---------- SUPPLIED INFORMATION ----------

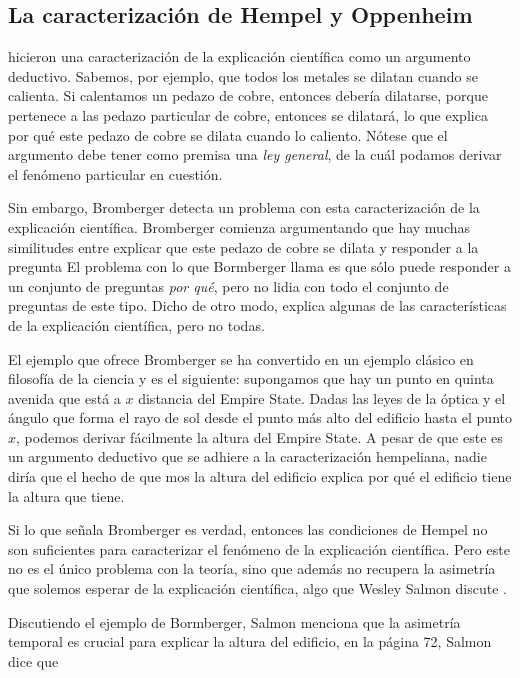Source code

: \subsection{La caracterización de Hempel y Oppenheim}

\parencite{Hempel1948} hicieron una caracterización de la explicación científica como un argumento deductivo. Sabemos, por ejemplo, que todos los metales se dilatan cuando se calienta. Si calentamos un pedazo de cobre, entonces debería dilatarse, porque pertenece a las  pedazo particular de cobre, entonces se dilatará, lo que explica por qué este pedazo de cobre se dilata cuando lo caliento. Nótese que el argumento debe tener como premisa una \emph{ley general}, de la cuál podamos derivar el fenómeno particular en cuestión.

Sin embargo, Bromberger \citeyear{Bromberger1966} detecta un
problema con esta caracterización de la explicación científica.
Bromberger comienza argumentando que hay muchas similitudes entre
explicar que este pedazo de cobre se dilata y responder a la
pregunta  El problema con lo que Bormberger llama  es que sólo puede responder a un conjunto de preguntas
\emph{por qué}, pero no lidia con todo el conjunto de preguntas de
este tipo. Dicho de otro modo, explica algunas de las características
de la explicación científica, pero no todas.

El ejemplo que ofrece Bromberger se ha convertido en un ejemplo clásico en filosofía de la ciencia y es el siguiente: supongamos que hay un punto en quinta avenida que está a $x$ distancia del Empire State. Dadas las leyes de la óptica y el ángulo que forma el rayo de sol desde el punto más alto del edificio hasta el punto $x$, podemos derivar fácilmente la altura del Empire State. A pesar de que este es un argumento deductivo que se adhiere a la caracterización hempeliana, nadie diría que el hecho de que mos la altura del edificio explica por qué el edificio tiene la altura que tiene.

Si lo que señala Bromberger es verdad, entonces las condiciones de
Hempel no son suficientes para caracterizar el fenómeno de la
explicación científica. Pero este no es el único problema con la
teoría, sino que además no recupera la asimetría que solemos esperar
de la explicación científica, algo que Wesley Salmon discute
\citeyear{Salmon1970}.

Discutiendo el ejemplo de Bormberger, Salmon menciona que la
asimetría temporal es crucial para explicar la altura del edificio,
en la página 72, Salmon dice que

----------

> WHAT NEEDS TO BE DONE: Isolate each line of the listing above that includes "asimetría". Copy it.

> FINISHED EXERCISE:
teoría, sino que además no recupera la asimetría que solemos esperar
asimetría temporal es crucial para explicar la altura del edificio,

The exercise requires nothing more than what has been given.